Please give a very warm welcome to Susan P Moss. Susan is
the author of a series of retro-style adventure stories for 9 to 12 year olds. Her
latest book, Trouble in Teutonia, was launched at Brooklands Museum
on April 17th. Susan lives in Germany
with her husband and teenage son.
There’s nothing more delicious than rediscovering a favourite book from my childhood. Tearing open the packing of my new-old copy of Caroline and Her Friends – reunited after decades, or the joy in seeing that both Mary Plain and Pookie had been republished, and I could order them to read to my son. Finding that my mum hadn’t given away my Little Grey Rabbit collection to the school, as she’d thought. Opening a hardback of The Wind in the Willows, spotting my dad’s unmistakable writing on the flyleaf and hearing his voice reading about Ratty and Mole messing about in boats. Opening a book from childhood opens a door into a lost world.

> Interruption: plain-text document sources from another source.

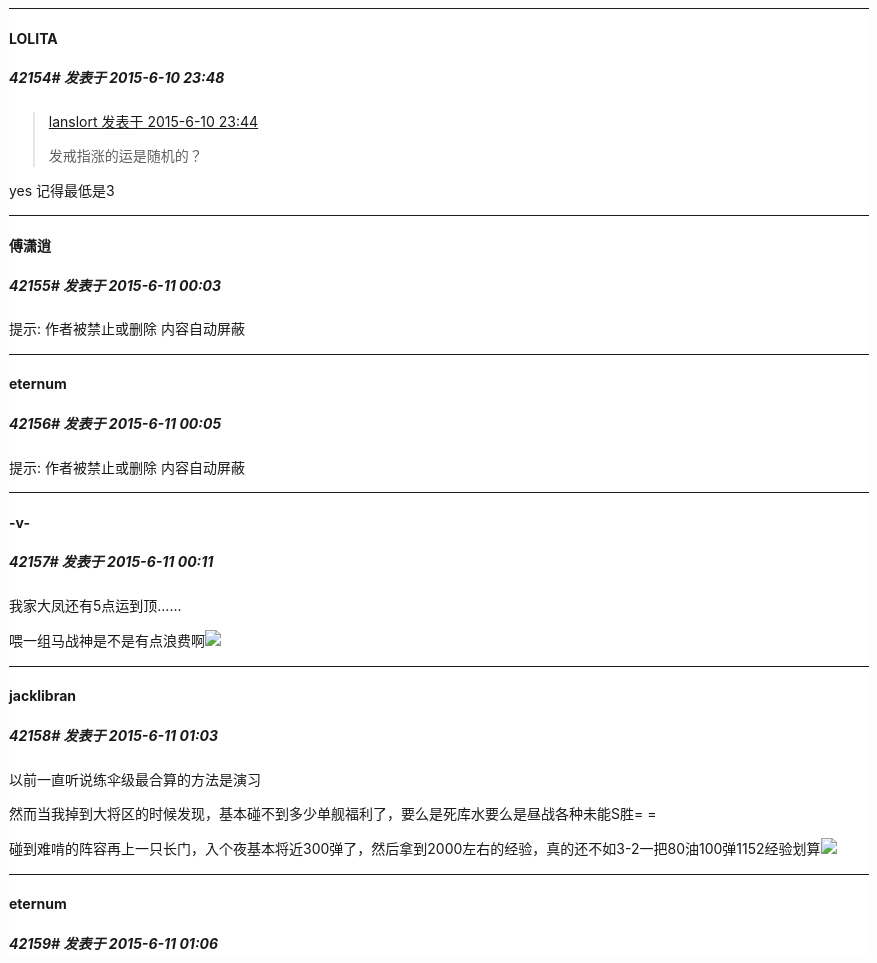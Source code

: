 -----

####  LOLITA  
##### 42154#       发表于 2015-6-10 23:48


<blockquote><a href="httphttps://bbs.saraba1st.com/2b/forum.php?mod=redirect&amp;goto=findpost&amp;pid=29220110&amp;ptid=930880" target="_blank">lanslort 发表于 2015-6-10 23:44</a>

发戒指涨的运是随机的？</blockquote>

yes 记得最低是3


-----

####  傅潇逍  
##### 42155#       发表于 2015-6-11 00:03

提示: 作者被禁止或删除 内容自动屏蔽


-----

####  eternum  
##### 42156#       发表于 2015-6-11 00:05

提示: 作者被禁止或删除 内容自动屏蔽


-----

####  -v-  
##### 42157#       发表于 2015-6-11 00:11


我家大凤还有5点运到顶......

喂一组马战神是不是有点浪费啊<img src="https://static.saraba1st.com/image/smiley/nq/009.gif" referrerpolicy="no-referrer">


-----

####  jacklibran  
##### 42158#       发表于 2015-6-11 01:03


以前一直听说练伞级最合算的方法是演习

然而当我掉到大将区的时候发现，基本碰不到多少单舰福利了，要么是死库水要么是昼战各种未能S胜= =

碰到难啃的阵容再上一只长门，入个夜基本将近300弹了，然后拿到2000左右的经验，真的还不如3-2一把80油100弹1152经验划算<img src="https://static.saraba1st.com/image/smiley/face/149.gif" referrerpolicy="no-referrer">


-----

####  eternum  
##### 42159#       发表于 2015-6-11 01:06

As L.P.Hartley wrote in The Go-Between, ‘The past is a foreign country: they do things differently there.’
That
lost world is the world of the book, be it Biggles
or Tom’s
Midnight Garden
– and more. It’s the world in which you read it back in those
childhood days, under the covers by torchlight, or stretched out on a
summer lawn gulping orange squash. A world with all its sights,
smells, hopes and fears.
I’ve
paid homage to L.P.Hartley in the strap line for my two retro-style
children’s adventure stories, The
Bother in Burmeon and
Trouble
in Teutonia:
‘The past is a dangerous country.’ I chose this line as some
children don’t seem to be having adventures in the real world any
more – it’s becoming “out of bounds” or only allowed if
dressed head to toe in protective clothing!
The
inspiration for "Bother and Trouble" came while I was
writing a biography of my RAF officer dad for friends and family. I'd
spent ages poring over log books, black and white snapshots in exotic
locations and reminiscences from old chums when my young son asked
what his granddad was like. A delightful "what if" question
flitted into my mind, and with it one of those lost worlds, full of
danger, dirty deeds and derring-do. My publisher described it as ‘a
long-forgotten beauty – not fantasy, not ancient history, but
something you and I had forgotten was magic: a Britain where country
roads were bright and welcoming, where cars, motorbikes and
aeroplanes – not to mention their pilots – still had an aura of
adventure about them.’
The Author at Brooklands Museum
Picture from A.G.Lyttle
What
if a 21st
century boy, who was used to Pause Buttons and Play Agains from his
adventures in a virtual world, could go back in time to the days
where his granddad had adventures for real? Back to 1962 and South
East Asia in The
Bother in Burmeon
and 1957, the Cold War and a country not unlike Germany in Trouble
in Teutonia?
Well, to find out, you can start by looking at the websites for the books www.burmeon.com and www.troubleinteutonia.com and the YouTube trailer https://www.youtube.com/watch?v=5ixmljOaiKI for a taste of the characters and adventures.
And
I’d like to set a competition to win a copy of Trouble
in Teutonia.
All you have to do is dream up a title for another story in the
series, in a similar vein and post it in the comments here. I can’t
guarantee that I’ll write it, but you never know. The prize will go
to the one that most tickles my fancy, in whatever way!
I’m
very happy to answer questions about my books or my life as a writer,
either here or via bother@burmeon.com
And, before I whizz off, many thanks to Barbara for having me as a guest at March House Books. The tea was brewed to perfection and the cake was scrumptious!